New method is first to predict brain Cancer outcome and quickly show if therapy is effective

CHICAGO --- The critical question shortly after a brain cancer patient starts treatment: how well is it working? But there hasn't been a good way to gauge that.

Now Northwestern Medicine researchers have developed a new method -- similar to forecasting storms with computer models -- to predict an individual patient's brain Tumor growth. This growth forecast will enable physicians to rapidly identify how well the tumor is responding to a particular therapy. The approach allows a quick pivot to a new therapy in a critical time window if the current one isn't effective.

The study is based on 33 patients with glioblastoma, the most common and aggressive form of brain cancer. The paper will be published Jan. 23 in the journal PLOS ONE.

"When a hurricane is approaching, weather models tell us where it's going," said senior author Kristin Swanson, professor and vice chair of research for neurological surgery at Northwestern University Feinberg School of Medicine. "Our brain tumor model does the same thing.
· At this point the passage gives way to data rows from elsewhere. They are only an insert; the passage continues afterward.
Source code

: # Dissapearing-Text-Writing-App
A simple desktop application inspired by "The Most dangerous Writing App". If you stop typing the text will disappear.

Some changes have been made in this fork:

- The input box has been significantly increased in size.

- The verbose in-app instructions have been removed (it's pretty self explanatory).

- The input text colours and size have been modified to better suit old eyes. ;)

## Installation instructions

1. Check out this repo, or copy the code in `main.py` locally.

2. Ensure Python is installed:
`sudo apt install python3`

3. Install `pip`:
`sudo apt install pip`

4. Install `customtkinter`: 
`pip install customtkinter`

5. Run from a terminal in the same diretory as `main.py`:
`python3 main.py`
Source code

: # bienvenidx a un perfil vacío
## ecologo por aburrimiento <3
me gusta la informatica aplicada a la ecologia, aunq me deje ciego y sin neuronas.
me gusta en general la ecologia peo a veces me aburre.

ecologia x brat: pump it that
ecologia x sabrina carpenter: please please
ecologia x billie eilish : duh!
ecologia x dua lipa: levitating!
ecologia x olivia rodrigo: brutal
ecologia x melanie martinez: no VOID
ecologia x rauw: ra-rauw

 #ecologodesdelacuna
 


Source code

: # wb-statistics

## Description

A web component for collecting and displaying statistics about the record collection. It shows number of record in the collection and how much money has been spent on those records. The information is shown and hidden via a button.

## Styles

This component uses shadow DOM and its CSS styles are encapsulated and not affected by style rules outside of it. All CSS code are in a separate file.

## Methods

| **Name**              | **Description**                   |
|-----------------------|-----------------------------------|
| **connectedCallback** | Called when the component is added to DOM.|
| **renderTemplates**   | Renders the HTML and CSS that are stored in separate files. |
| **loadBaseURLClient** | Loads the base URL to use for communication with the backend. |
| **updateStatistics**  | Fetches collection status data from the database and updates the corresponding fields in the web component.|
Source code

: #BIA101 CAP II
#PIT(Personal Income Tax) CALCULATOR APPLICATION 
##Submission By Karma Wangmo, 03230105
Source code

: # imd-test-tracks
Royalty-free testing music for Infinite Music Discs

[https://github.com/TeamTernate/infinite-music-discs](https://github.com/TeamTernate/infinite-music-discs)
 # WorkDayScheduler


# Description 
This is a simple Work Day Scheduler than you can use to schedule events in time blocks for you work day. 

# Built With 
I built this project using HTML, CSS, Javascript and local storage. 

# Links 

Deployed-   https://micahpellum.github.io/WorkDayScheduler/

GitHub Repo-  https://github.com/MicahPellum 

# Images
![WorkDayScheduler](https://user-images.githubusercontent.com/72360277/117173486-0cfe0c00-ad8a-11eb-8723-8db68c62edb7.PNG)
We know how much and where the tumor will grow. Then we can know how much the treatment deflected that growth and directly relate that to impact on patient survival."

Swanson also is a member of the Northwestern Brain Tumor Institute and the Robert H. Lurie Comprehensive Cancer Center of Northwestern University. Maxwell Neal, lead author, is a post-doctoral researcher in bioengineering at the University of Washington.

The method will advance brain tumor treatment, Swanson said, by helping distinguish effective treatments from ineffective ones and enabling clinicians to optimize treatment plans on a patient-by-patient basis.

Muddy Zone Right After Treatment

"There is this muddy zone right after the first round of treatments when it's hard for the clinician to know whether to change therapy because she doesn't have the metrics that correlate to outcome," Swanson said. "The doctor can't yet gauge how much it helped."

If the doctor determines the treatment isn't effective, she can try a different type of treatment or help the patient enroll in a clinical trial with a new drug being tested. The information also is helpful to the patient.

"The patient wants to know the therapy is doing something for them," Swanson said. "On the flip side, if the therapy isn't helping, then it may not be worth the side affects he is enduring."

Not All Brain Tumors are the Same

Brain cancer patients are in great need of an approach to find optimal personalized treatments.

Brain tumors vary in their growth rate, shape and density but existing methods for measuring a treatment's impact ignore this variation. The methods (and thus physicians) cannot distinguish between a patient with a fast-growing tumor that responds well to treatment and a patient with a slow-growing tumor that responds poorly.

By using a personalized, patient-specific approach that accounts for tumor features such as 3-dimensional shape, density and growth rate, the new Northwestern method can make this distinction.

Is it Working? How the Model Forecasts Growth and Measures Effectiveness

To measure a treatment's effectiveness, the scientists performing the study created a unique computer model of each patient's tumor and predicted how it would grow in the absence of treatment, explained Neal.

The prediction model was based on the MRI scans that the patient received on the day of diagnosis and on the day of surgery. The difference between these two scans enabled researchers to estimate how fast the tumor was growing along with the density of tumor cells throughout the brain.

Researchers then scored the effectiveness of the patient's treatment by comparing the size of the patient's tumor after treatment to the model-predicted size if untreated.

"The study demonstrated that higher-scoring patients survived significantly longer than lower-scoring patients and their tumors took significantly longer to recur," Neal said. "The score can guide clinicians in determining the effectiveness of the therapy."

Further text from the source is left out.